The US Federal Reserve moderated its hawkish stance after the shock collapse of the Silicon Valley Bank (SVB) sent ripples through the country's banking system. Across the Atlantic, UBS' takeover of Credit Suisse hardly helped.
The goings-on in the banking industry also signals uncertainty for India’s growth even as high inflation continues to be a challenge. High food prices and weather-related shocks are some of the domestic triggers that can influence MPC’s decisions.
The heatwave in February followed by unseasonal rains in March is expected to affect crops in the north. Persistent banking problems in the US can lead to deprecation in the rupee on worsening of the risk sentiment and a tightening of monetary policy.
The Russia-Ukraine war, which has had a bearing on macroeconomic conditions in India, like elsewhere, is in its second year. The spill-over effect of the conflict that led to a dramatic rise in prices of crude and food continues to be felt.
What lies ahead
The RBI is expected to raise the key repo rate, the rate at which it lends money to banks, by 25 basis points (bps) to a seven-year high of 6.75 percent before leaving it at that level for the rest of the year, economists who participated in a poll conducted by news agency Reuters said.
If realised, it will mark a cumulative 275 basis point increase since May 2022, a relatively modest rate cycle compared with some other central banks like the Fed, Reuters said. One bps is one-hundredth of a percentage point.
Economists are divided on whether the RBI should change its stance to "neutral" or persist with "withdrawal of accommodation". Broadly, experts agree that the US banking crisis and the evolving global scenario will dictate the RBI’s stance.

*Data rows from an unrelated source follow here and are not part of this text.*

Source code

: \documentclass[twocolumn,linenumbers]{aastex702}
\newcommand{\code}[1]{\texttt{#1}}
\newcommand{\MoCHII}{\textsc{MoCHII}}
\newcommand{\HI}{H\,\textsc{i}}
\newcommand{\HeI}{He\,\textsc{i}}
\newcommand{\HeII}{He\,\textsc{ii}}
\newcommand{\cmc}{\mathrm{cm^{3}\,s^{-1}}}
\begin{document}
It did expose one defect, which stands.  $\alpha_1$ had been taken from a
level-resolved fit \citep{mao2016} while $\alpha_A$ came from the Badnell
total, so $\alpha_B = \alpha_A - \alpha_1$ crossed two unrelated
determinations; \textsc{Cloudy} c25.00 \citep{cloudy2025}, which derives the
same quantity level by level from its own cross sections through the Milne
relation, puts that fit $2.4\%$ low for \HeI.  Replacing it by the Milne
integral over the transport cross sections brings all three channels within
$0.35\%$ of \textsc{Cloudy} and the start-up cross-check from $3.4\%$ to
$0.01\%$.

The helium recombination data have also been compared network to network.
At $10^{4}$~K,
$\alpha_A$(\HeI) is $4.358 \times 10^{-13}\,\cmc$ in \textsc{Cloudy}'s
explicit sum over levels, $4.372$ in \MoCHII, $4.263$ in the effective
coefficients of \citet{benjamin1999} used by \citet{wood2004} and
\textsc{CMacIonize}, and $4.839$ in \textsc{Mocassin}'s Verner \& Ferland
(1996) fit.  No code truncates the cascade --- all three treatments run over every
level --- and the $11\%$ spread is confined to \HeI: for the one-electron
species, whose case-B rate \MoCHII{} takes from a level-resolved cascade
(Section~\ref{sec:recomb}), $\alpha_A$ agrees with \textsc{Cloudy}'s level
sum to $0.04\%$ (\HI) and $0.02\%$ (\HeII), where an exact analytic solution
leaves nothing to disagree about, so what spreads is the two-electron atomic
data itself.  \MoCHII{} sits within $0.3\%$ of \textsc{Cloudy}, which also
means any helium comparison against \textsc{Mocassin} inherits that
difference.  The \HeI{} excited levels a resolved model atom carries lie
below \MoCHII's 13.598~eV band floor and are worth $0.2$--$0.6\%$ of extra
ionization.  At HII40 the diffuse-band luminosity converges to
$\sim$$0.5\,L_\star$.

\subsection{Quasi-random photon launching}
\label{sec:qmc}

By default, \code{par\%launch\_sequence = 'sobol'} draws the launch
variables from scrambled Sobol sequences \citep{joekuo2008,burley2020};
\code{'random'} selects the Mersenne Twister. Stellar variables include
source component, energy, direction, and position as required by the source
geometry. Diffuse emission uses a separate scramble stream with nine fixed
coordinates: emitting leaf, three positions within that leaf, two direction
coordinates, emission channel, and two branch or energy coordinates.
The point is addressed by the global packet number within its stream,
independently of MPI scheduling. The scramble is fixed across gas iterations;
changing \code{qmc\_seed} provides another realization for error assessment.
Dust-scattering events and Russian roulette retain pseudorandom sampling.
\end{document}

Also Read: Retail inflation cools off to 6.44% in Feb on softening food prices
Here are the key indicators to watch out for during the MPC:
Inflation
Inflation in Asia's third-largest economy remains above the central bank's upper tolerance limit of 6 percent, reaching 6.52 percent in January and easing only slightly to 6.44 percent in February — a key reason for the RBI to hike interest rates again. Retail inflation has stayed above the RBI’s medium-term target of 4 percent for 41 months in a row now.
"Crude oil going up and down is unlikely to make any meaning to RBI’s inflation trajectory. Unless the government cuts fuel prices, but that is not going to happen. If that doesn’t happen, core inflation is unlikely to decline meaningfully to below 5.5 percent by the year-end and we may have to see several rate hikes, and not just one in this policy," Soumya Kanti Ghosh, Group Chief Economic Advisor at State Bank of India (SBI), told CNBC-TV18.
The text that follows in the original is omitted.